Vectorization approaches to efficient code
Modern CPUs are equipped with Advanced Vector Extensions (AVX). This means that the floating point unit (FPU) on each core of the cpu is capable of executing most instructions (like +,-,*,/, but also exp, sqrt, sin, ...) on simultaneously on several arguments rather than on a single argument. This is also known as SIMD vectorization (single instruction multiple data). On older CPU, e.g. Westmere (Turing) the SIMD register width is 128-bit, allowing the vector instructions to operate on 4 single precision numbers, or 2 double precision numbers, simultaneously. On modern CPUs, e.g. Ivy Bridge EP (Hopper), the SIMD register width is 256-bit and 8 single precision, or 4 double precision SIMD instructions can be executed simultaneously.
As usual, there is no free lunch and developers needs to ensure that certain conditions are fulfilled in order to allow the compiler to make use of these highly efficient SIMD instructions. Failing to meet these conditions immediately reduces the performance of your program by a factor 8 (single precision) or 4 (double precision), which is, in fact, intolerable for codes running for days on expensive supercomputers.
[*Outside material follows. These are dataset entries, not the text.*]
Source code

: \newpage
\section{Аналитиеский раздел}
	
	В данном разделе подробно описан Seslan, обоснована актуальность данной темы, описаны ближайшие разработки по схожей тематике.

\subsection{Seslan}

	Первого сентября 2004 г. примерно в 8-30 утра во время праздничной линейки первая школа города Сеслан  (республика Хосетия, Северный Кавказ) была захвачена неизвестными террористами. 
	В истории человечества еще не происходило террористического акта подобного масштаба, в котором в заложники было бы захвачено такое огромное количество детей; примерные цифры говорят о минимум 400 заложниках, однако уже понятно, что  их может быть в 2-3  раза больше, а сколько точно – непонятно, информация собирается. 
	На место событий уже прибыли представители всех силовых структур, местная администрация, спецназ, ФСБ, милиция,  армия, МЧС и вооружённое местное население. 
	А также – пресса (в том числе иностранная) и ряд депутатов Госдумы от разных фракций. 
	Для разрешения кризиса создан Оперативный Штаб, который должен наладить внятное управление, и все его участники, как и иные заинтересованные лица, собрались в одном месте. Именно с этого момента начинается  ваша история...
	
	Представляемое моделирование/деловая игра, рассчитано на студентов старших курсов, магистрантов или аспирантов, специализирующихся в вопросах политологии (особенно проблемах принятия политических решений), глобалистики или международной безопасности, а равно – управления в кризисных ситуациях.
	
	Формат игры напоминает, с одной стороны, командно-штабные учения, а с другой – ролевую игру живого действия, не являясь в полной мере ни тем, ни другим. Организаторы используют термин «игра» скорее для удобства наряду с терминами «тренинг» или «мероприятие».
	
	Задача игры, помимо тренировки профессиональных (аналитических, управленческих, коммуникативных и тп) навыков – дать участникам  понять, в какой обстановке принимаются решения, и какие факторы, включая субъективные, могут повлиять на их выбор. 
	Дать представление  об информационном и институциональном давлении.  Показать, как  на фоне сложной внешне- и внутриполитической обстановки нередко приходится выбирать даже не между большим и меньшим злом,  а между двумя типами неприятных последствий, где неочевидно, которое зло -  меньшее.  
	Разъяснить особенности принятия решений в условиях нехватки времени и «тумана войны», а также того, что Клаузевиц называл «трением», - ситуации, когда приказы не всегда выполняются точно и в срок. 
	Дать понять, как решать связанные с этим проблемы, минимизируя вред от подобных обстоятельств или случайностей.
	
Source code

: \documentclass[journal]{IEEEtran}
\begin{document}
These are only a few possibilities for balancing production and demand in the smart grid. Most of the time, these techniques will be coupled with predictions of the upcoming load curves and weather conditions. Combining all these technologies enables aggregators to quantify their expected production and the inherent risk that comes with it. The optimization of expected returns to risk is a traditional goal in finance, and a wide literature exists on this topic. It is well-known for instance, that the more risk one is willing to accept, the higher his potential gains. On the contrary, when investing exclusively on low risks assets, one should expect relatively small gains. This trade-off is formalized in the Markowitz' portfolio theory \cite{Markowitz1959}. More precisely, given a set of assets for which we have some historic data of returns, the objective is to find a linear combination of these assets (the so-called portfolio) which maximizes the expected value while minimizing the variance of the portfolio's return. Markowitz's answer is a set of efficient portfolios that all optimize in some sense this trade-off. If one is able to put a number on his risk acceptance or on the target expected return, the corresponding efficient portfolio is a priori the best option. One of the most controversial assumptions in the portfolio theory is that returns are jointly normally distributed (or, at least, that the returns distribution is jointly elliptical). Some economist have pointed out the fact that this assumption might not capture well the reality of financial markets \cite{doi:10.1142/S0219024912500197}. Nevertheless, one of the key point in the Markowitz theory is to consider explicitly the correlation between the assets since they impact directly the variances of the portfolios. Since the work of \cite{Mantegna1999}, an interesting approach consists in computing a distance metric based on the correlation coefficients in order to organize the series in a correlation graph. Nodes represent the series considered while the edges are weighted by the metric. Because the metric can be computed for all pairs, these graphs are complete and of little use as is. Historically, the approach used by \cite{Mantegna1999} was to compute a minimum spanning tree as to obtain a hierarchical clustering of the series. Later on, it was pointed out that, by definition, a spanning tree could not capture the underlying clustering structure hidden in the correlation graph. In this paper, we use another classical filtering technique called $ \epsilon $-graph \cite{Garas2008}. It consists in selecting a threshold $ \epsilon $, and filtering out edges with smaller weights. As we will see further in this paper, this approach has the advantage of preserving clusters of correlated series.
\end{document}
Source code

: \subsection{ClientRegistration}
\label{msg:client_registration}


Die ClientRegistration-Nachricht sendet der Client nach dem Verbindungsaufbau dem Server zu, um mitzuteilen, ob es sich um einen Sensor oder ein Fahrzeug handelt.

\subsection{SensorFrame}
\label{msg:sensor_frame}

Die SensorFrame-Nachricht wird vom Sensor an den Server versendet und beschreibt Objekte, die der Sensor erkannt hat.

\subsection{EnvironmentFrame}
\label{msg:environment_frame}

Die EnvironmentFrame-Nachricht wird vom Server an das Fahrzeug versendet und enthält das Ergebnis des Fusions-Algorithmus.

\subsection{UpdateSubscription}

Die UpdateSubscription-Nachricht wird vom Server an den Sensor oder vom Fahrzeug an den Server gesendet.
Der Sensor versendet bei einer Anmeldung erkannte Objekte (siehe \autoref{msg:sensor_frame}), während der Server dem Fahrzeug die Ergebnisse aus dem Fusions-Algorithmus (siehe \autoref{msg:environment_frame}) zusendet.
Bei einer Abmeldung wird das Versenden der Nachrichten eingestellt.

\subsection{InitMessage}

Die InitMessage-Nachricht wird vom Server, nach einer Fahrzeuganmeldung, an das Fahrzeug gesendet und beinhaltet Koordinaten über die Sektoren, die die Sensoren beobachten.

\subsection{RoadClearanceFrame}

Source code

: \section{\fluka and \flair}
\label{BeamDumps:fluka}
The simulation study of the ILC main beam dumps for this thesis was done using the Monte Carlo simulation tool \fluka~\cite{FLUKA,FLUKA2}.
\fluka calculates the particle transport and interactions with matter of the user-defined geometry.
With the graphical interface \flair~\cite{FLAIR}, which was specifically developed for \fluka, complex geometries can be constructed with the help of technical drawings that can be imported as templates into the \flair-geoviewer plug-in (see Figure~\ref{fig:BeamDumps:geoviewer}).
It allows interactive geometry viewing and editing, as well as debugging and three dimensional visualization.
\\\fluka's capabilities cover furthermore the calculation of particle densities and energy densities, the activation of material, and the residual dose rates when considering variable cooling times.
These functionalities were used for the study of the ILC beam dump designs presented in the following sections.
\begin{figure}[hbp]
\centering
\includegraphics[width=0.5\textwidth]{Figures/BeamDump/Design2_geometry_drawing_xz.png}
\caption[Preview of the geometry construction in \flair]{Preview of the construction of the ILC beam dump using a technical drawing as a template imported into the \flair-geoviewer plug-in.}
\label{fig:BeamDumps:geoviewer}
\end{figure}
In this second session of HPC Tips&Tricks you will learn to understand these conditions and how to meet them. These principles will be demonstrated with a case study of an in house developed FORTRAN physics code computing magnetization of bulk ferromagnets. Initially this code failed to vectorize, but using some very simple tricks, the performance of this code was improved by a factor 40.